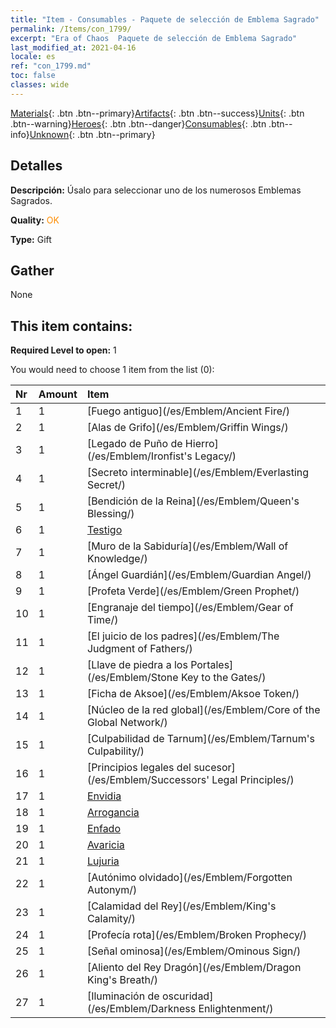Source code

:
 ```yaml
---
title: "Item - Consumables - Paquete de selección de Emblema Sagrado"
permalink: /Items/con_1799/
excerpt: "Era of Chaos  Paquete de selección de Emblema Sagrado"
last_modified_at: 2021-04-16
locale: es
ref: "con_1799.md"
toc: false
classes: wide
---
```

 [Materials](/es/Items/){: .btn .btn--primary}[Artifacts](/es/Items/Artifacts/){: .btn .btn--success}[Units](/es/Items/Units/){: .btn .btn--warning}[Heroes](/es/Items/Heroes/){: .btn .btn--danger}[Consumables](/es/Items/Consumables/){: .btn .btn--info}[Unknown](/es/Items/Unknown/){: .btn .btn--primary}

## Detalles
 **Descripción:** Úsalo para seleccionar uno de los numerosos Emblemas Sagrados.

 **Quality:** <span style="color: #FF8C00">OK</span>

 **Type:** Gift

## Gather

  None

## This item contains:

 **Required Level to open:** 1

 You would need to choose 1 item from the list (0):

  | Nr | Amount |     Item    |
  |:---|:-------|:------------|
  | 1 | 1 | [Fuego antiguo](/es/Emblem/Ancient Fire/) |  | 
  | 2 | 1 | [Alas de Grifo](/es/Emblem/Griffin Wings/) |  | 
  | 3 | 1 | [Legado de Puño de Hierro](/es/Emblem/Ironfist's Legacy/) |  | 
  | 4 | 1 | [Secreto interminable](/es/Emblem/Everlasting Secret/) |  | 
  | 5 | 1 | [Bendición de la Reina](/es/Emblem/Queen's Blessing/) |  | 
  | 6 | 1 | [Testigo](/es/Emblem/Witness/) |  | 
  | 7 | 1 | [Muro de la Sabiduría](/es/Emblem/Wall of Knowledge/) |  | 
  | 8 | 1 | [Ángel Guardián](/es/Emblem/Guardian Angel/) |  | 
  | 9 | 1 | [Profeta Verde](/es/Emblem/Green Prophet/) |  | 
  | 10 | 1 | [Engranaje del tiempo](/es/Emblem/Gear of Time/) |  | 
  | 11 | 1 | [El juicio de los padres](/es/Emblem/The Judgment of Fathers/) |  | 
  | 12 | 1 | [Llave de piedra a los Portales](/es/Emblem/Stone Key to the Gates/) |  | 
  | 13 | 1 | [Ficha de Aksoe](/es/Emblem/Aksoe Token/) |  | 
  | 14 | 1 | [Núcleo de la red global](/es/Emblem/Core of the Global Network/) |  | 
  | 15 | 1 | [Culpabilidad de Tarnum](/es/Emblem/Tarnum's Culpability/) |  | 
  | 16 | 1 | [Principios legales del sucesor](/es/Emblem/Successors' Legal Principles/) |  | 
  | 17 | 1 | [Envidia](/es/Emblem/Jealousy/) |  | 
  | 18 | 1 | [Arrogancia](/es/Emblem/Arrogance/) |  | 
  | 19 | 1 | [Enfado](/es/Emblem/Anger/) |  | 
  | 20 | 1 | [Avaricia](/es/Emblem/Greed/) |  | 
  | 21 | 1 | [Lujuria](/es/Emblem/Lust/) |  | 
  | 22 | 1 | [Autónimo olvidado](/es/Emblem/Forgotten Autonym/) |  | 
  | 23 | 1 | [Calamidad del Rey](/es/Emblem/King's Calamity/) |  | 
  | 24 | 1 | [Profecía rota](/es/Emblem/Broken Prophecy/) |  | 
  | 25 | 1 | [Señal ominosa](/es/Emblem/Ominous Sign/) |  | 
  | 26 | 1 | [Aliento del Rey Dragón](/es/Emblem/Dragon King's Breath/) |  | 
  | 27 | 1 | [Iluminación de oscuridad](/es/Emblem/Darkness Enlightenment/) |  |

※

> **What needs to be done**:
In the copy, include each line from the start of the material through the line with "[Muro de la", word for word, but none of the pictures.

> **Response box**:
Source code

:
 ```yaml
---
title: "Item - Consumables - Paquete de selección de Emblema Sagrado"
permalink: /Items/con_1799/
excerpt: "Era of Chaos  Paquete de selección de Emblema Sagrado"
last_modified_at: 2021-04-16
locale: es
ref: "con_1799.md"
toc: false
classes: wide
---
```

 [Materials](/es/Items/){: .btn .btn--primary}[Artifacts](/es/Items/Artifacts/){: .btn .btn--success}[Units](/es/Items/Units/){: .btn .btn--warning}[Heroes](/es/Items/Heroes/){: .btn .btn--danger}[Consumables](/es/Items/Consumables/){: .btn .btn--info}[Unknown](/es/Items/Unknown/){: .btn .btn--primary}

## Detalles
 **Descripción:** Úsalo para seleccionar uno de los numerosos Emblemas Sagrados.

 **Quality:** <span style="color: #FF8C00">OK</span>

 **Type:** Gift

## Gather

  None

## This item contains:

 **Required Level to open:** 1

 You would need to choose 1 item from the list (0):

  | Nr | Amount |     Item    |
  |:---|:-------|:------------|
  | 1 | 1 | [Fuego antiguo](/es/Emblem/Ancient Fire/) |  | 
  | 2 | 1 | [Alas de Grifo](/es/Emblem/Griffin Wings/) |  | 
  | 3 | 1 | [Legado de Puño de Hierro](/es/Emblem/Ironfist's Legacy/) |  | 
  | 4 | 1 | [Secreto interminable](/es/Emblem/Everlasting Secret/) |  | 
  | 5 | 1 | [Bendición de la Reina](/es/Emblem/Queen's Blessing/) |  | 
  | 6 | 1 | [Testigo](/es/Emblem/Witness/) |  | 
  | 7 | 1 | [Muro de la Sabiduría](/es/Emblem/Wall of Knowledge/) |  | 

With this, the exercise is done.